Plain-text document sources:
★ ★ ★ ★

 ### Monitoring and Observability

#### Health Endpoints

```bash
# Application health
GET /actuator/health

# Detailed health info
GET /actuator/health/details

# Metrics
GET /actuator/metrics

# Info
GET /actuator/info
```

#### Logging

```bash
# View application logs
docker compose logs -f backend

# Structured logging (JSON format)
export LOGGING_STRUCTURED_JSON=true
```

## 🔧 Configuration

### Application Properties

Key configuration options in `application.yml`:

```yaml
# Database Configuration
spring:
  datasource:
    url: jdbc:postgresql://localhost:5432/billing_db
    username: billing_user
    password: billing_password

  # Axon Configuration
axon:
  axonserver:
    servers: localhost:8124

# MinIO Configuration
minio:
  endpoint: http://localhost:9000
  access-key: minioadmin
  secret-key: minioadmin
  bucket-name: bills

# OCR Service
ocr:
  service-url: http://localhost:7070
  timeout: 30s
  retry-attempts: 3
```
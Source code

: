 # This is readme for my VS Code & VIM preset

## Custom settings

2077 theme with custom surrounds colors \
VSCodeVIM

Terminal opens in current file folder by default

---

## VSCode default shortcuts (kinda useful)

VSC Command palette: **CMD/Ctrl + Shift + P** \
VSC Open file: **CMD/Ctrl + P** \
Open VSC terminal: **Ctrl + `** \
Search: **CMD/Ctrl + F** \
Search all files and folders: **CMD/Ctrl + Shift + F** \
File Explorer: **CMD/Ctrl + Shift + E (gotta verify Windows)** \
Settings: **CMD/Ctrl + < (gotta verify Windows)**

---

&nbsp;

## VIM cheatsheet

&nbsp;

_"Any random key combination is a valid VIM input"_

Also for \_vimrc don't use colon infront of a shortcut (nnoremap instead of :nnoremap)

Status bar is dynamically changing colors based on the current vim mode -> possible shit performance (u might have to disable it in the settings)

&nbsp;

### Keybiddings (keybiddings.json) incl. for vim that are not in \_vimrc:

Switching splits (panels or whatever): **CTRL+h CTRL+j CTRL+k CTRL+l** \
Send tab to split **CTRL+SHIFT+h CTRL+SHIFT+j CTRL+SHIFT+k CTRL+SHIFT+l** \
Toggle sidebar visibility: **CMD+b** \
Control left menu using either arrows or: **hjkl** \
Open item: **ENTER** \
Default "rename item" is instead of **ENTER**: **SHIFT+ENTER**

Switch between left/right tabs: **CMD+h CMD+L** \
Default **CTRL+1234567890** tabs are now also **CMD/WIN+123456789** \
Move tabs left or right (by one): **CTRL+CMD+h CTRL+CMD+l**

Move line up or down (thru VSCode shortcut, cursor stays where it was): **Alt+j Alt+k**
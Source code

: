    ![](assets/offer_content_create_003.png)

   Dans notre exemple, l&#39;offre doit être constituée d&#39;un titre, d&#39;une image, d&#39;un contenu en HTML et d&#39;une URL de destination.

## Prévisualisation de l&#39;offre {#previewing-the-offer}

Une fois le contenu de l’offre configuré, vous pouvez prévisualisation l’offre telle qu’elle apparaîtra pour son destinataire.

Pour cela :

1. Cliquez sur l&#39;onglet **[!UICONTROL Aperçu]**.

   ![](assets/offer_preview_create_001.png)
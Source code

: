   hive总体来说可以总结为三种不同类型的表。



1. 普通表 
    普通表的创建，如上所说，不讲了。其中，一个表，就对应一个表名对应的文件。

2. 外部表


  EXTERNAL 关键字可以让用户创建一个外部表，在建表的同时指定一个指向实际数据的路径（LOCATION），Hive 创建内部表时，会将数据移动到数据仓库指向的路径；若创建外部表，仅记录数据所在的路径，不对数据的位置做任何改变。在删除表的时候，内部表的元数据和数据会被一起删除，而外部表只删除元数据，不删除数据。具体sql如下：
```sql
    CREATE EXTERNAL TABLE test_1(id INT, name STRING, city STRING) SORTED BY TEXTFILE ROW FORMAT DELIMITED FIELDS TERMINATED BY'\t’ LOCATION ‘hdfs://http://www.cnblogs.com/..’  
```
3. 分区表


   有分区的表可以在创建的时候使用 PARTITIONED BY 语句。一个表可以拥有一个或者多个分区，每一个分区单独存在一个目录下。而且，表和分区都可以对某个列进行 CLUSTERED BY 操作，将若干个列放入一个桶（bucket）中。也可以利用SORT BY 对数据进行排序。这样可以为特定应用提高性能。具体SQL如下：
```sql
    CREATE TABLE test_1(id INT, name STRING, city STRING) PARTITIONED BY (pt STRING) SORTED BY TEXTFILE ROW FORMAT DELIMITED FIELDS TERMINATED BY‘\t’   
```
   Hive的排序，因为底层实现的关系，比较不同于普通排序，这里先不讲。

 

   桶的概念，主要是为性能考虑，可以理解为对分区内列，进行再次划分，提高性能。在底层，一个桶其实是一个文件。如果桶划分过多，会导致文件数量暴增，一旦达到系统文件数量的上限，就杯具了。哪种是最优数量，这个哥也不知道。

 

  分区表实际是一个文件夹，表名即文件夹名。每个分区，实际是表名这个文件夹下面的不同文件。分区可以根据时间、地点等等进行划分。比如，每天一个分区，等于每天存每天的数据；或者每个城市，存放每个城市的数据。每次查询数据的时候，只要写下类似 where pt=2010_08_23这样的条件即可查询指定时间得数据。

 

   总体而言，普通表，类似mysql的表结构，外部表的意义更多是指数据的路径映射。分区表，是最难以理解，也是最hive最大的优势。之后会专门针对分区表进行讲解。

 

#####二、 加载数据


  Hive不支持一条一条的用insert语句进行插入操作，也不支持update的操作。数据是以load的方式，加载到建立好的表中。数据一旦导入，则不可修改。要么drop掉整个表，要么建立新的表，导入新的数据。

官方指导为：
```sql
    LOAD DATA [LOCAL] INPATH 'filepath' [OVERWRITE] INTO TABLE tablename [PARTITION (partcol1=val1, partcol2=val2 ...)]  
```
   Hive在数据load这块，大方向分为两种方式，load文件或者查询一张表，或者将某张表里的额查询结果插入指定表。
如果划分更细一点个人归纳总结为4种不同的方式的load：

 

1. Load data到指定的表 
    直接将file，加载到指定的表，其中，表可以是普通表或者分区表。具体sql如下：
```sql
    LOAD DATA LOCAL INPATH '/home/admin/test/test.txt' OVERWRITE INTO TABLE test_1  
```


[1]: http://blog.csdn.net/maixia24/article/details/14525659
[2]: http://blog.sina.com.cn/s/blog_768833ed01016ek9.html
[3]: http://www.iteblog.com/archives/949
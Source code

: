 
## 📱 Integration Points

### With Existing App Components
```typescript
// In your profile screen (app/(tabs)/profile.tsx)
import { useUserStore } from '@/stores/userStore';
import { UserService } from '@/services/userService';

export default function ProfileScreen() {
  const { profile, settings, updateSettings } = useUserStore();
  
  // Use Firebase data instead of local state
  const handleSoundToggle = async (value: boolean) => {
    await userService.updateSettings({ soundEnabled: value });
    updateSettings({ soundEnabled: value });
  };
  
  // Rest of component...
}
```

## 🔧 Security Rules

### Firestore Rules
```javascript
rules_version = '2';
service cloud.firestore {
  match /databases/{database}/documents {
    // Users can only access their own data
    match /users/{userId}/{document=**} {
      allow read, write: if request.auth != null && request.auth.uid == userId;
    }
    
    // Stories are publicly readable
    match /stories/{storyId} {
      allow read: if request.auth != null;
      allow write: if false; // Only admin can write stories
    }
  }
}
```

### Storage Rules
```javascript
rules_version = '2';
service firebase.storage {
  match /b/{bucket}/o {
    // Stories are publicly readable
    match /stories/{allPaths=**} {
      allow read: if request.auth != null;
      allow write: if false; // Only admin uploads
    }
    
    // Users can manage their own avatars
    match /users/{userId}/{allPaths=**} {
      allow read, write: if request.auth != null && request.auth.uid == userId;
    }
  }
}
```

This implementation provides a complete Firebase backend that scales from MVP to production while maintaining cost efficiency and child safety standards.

★ ★ ★ ★

● **TASK BRIEF**: Go line by line through the data and copy any that contain "false".

● **OUTPUT BELOW**:
      allow write: if false; // Only admin can write stories
      allow write: if false; // Only admin uploads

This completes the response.